This repository contains a docker-compose stack with Kafka, PostgreSQL and Superset.
Spark and Python should be installed localy.
We will start by simulating a streaming process then using Spark Stuctured streaming to execute some data-manipulation and write to PostgreSQL
Data used in this project Online Retail II Data Set.

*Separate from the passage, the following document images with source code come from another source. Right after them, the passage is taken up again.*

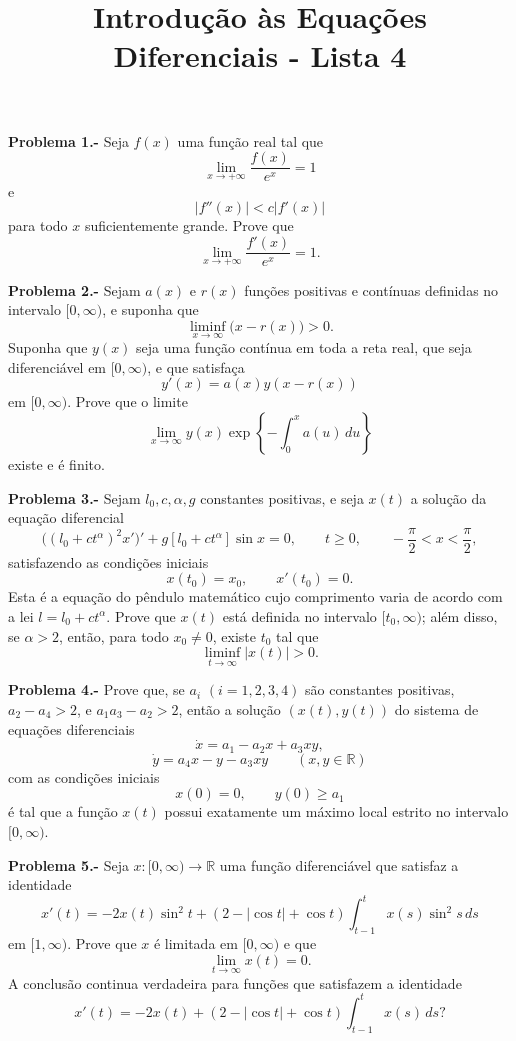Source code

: \documentclass[10pt,a4paper]{amsart}
\title{Introdução às Equações Diferenciais - Lista 4}
\begin{document}
\maketitle





\textbf{Problema 1.-} Seja \(f(x)\) uma função real tal que
\[
\lim_{x\to +\infty} \frac{f(x)}{e^x}=1
\]
e
\[
|f''(x)|<c|f'(x)|
\]
para todo \(x\) suficientemente grande. Prove que
\[
\lim_{x\to +\infty} \frac{f'(x)}{e^x}=1.
\]

\vspace{5mm}

\textbf{Problema 2.-} Sejam \(a(x)\) e \(r(x)\) funções positivas e contínuas definidas no intervalo
\([0,\infty)\), e suponha que
\[
\liminf_{x\to\infty} \bigl(x-r(x)\bigr)>0.
\]
Suponha que \(y(x)\) seja uma função contínua em toda a reta real, que seja
diferenciável em \([0,\infty)\), e que satisfaça
\[
y'(x)=a(x)y(x-r(x))
\]
em \([0,\infty)\). Prove que o limite
\[
\lim_{x\to\infty} y(x)\exp\left\{-\int_0^x a(u)\,du\right\}
\]
existe e é finito.

\vspace{5mm}

\textbf{Problema 3.-} Sejam \(l_0,c,\alpha,g\) constantes positivas, e seja \(x(t)\) a solução da
equação diferencial
\[
\bigl((l_0+ct^\alpha)^2x'\bigr)'
+g[l_0+ct^\alpha]\sin x=0,
\qquad t\geq 0,\qquad -\frac{\pi}{2}<x<\frac{\pi}{2},
\]
satisfazendo as condições iniciais
\[
x(t_0)=x_0,\qquad x'(t_0)=0.
\]
Esta é a equação do pêndulo matemático cujo comprimento varia de acordo
com a lei \(l=l_0+ct^\alpha\). Prove que \(x(t)\) está definida no intervalo
\([t_0,\infty)\); além disso, se \(\alpha>2\), então, para todo \(x_0\neq 0\),
existe \(t_0\) tal que
\[
\liminf_{t\to\infty}|x(t)|>0.
\]

\vspace{5mm}

\textbf{Problema 4.-} Prove que, se \(a_i\) \((i=1,2,3,4)\) são constantes positivas,
\(a_2-a_4>2\), e \(a_1a_3-a_2>2\), então a solução
\((x(t),y(t))\) do sistema de equações diferenciais
\[
\dot{x}=a_1-a_2x+a_3xy,
\]
\[
\dot{y}=a_4x-y-a_3xy
\qquad (x,y\in\mathbb{R})
\]
com as condições iniciais
\[
x(0)=0,\qquad y(0)\geq a_1
\]
é tal que a função \(x(t)\) possui exatamente um máximo local estrito
no intervalo \([0,\infty)\).

\vspace{5mm}

\textbf{Problema 5.-} Seja \(x:[0,\infty)\to\mathbb{R}\) uma função diferenciável que satisfaz a identidade
\[
x'(t)
=
-2x(t)\sin^2 t
+
(2-|\cos t|+\cos t)
\int_{t-1}^{t} x(s)\sin^2 s\,ds
\]
em \([1,\infty)\). Prove que \(x\) é limitada em \([0,\infty)\) e que
\[
\lim_{t\to\infty}x(t)=0.
\]
A conclusão continua verdadeira para funções que satisfazem a identidade
\[
x'(t)
=
-2x(t)
+
(2-|\cos t|+\cos t)
\int_{t-1}^{t}x(s)\,ds?
\]
\end{document}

Container | Image | port |
---|---|---|
zookeeper | wurstmeister/zookeeper | 2181 |
kafka | wurstmeister/kafka | 9092 |
kafka_manager | hlebalbau/kafka_manager | 9000 |
postgres | postgres | 5416 |
pgadmin | dpage/pgadmin4 | 5050 |
superset | amancevice/superset | 8088 |
git clone https://github.com/amine-akrout/Spark_Stuctured_Streaming.git
cd Spark_Stuctured_Streaming
pip install -r requirement.txt
Make sure you have Installed Spark 2.4.7
To run docker compose simply run the following command:
docker-compose up -d
You can access the pgadmin GUI through http://localhost:8080
- hostname : postgres
- port : 5432
- username : superset
- password : superset
You can change them in the config file
cd postgresql
python create_database.py
python create_table
This will create a database orders and a table retail using psycopg2 library (you can change the names using the data.ini file)
Start the stream of data
spark-submit kafka_producer.py
this will simulate a streaming process from our data (20 rows/sec)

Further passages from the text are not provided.